:: Task requirements ::
Leaving out pictures, output exactly the lines below from the one that has "<h1>You're a square!" through the one that has "square of squares**", and nothing else.

:: Supplied information ::
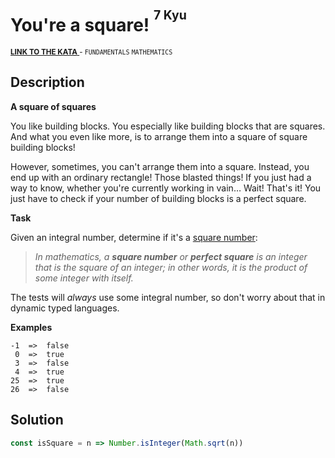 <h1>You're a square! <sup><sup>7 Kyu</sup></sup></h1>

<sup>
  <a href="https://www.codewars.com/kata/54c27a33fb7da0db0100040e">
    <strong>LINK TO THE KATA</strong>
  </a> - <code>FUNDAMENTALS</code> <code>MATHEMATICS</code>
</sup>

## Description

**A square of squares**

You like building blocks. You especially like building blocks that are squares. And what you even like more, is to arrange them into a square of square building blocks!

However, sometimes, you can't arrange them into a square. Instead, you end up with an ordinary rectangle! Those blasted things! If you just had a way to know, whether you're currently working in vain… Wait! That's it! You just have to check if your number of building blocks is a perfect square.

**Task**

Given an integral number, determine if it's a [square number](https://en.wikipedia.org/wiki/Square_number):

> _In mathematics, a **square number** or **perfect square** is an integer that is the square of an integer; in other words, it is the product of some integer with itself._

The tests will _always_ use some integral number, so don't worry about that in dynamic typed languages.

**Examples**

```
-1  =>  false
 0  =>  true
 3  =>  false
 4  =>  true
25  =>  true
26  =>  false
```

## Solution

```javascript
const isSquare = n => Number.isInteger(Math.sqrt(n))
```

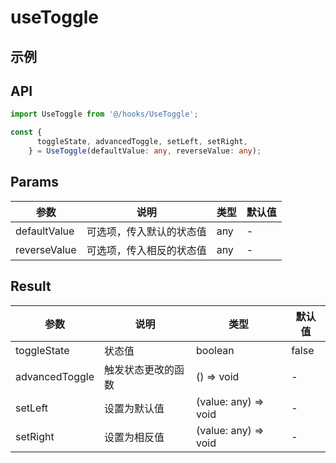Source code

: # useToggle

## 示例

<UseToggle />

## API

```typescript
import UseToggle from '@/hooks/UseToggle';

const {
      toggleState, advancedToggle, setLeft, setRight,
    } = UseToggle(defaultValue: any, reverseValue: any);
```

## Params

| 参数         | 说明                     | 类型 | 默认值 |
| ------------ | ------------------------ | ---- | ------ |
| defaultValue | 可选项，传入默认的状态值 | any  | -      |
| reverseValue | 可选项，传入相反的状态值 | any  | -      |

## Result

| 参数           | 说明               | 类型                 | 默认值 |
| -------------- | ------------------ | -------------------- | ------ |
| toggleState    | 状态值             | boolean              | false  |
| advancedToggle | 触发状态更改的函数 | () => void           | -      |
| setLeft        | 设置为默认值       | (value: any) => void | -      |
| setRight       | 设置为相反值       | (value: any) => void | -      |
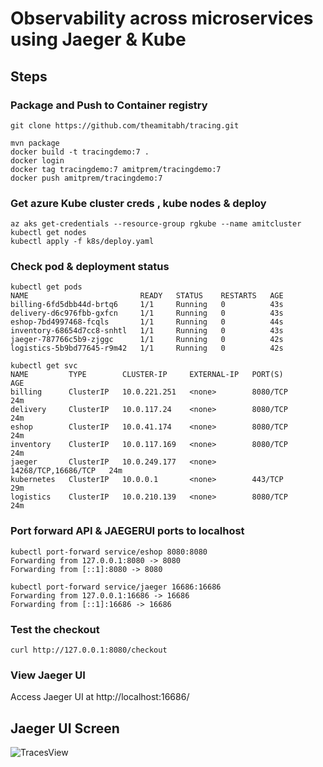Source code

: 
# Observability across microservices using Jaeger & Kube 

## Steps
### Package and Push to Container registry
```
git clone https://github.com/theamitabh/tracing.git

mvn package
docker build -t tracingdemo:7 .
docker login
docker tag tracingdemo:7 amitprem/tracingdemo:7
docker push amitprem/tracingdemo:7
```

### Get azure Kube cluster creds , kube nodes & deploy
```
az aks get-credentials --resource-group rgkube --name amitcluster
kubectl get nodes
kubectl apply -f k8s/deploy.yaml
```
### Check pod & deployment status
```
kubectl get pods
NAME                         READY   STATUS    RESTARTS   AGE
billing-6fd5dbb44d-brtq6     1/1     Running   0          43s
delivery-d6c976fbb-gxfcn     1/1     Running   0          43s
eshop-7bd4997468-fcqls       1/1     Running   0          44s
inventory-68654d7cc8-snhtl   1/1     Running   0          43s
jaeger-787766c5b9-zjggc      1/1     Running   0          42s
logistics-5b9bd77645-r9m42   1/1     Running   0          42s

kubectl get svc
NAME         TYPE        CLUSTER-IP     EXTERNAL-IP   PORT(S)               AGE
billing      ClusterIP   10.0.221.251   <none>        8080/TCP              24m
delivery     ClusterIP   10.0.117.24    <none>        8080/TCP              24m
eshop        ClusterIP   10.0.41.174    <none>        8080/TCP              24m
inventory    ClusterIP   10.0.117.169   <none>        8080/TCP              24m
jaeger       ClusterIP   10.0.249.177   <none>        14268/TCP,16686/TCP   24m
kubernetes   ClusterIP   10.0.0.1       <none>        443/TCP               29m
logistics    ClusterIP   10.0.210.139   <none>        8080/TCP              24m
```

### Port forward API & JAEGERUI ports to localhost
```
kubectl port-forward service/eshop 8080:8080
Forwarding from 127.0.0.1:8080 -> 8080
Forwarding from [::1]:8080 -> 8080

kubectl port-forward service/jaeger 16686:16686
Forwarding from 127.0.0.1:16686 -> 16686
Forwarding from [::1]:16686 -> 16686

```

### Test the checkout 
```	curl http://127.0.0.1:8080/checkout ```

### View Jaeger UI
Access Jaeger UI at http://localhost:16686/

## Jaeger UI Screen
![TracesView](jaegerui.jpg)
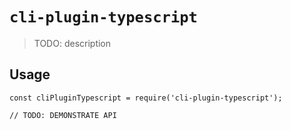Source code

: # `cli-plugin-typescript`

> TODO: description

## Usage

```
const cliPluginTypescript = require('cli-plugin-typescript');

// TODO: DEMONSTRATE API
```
...
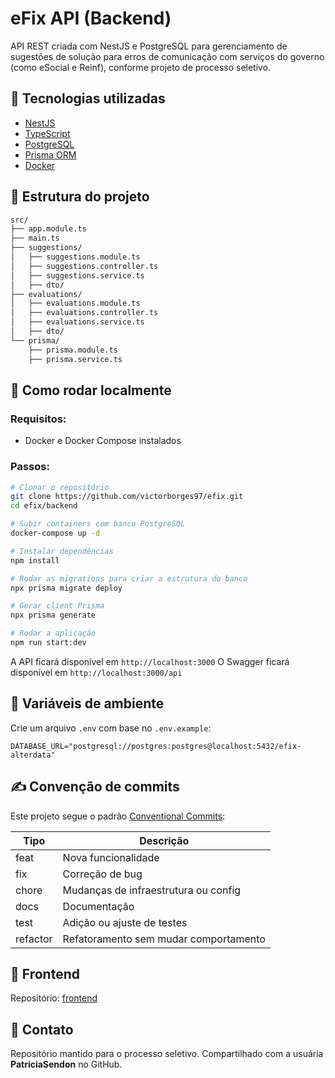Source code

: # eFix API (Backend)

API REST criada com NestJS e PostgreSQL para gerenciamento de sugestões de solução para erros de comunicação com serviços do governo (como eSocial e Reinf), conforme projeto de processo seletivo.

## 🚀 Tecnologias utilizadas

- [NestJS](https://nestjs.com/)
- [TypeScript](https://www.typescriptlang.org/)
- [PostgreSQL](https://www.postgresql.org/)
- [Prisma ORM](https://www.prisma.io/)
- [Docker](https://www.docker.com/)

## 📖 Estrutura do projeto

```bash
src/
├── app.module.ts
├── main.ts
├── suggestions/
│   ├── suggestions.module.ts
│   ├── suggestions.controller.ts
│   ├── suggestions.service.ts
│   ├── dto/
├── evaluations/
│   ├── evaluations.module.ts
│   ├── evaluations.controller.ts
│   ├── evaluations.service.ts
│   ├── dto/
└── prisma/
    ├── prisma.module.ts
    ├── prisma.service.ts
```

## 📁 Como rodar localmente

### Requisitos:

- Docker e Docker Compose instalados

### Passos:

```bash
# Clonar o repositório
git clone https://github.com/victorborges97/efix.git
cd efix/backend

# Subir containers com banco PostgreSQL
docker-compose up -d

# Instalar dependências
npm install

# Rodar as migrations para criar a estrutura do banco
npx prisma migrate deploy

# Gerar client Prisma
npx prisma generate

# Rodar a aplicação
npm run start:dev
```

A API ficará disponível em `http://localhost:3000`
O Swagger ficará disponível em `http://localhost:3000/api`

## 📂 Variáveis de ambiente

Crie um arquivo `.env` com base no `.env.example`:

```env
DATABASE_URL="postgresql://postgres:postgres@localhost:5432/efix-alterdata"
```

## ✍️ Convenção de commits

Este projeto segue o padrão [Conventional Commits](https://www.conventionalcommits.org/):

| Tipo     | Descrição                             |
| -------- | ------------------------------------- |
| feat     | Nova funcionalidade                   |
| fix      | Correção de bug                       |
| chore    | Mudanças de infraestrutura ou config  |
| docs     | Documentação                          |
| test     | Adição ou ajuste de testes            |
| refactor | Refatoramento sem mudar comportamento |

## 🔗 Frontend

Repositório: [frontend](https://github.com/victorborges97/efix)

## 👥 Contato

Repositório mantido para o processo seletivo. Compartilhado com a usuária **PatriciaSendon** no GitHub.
==
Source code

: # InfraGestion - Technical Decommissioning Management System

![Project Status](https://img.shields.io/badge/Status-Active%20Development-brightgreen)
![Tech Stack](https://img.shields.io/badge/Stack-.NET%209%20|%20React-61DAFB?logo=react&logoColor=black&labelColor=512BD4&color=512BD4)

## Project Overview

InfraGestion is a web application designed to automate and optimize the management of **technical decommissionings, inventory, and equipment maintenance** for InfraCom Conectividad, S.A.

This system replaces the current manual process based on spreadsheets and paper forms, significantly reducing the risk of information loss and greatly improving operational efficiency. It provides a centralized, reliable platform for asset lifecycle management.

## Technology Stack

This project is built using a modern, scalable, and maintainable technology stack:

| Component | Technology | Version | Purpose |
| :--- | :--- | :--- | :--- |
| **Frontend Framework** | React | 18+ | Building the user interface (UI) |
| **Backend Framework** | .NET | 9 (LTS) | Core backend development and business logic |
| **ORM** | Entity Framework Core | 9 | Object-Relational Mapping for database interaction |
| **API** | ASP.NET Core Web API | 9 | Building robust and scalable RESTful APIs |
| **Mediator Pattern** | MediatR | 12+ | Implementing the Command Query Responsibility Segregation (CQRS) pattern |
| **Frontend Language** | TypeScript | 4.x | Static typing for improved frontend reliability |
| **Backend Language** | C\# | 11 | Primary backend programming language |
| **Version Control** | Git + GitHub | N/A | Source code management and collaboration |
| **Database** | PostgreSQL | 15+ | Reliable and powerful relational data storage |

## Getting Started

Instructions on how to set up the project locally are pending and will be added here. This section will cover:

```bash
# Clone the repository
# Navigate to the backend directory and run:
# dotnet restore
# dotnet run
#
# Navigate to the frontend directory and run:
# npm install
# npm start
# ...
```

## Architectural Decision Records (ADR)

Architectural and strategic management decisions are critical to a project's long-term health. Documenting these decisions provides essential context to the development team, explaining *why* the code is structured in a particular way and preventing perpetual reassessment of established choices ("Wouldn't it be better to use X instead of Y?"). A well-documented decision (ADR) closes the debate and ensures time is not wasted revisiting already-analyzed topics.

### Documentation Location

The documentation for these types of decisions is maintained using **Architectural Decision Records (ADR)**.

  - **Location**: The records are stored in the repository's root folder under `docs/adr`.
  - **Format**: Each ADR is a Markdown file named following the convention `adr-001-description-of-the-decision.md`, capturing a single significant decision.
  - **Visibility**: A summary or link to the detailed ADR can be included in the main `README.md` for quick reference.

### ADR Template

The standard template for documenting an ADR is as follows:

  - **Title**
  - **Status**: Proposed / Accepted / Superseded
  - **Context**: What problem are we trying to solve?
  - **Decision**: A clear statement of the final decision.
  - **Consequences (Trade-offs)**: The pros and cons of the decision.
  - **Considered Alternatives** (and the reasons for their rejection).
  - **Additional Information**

:: Task solution ::
 <h1>You're a square! <sup><sup>7 Kyu</sup></sup></h1>

<sup>
  <a href="https://www.codewars.com/kata/54c27a33fb7da0db0100040e">
    <strong>LINK TO THE KATA</strong>
  </a> - <code>FUNDAMENTALS</code> <code>MATHEMATICS</code>
</sup>

## Description

**A square of squares**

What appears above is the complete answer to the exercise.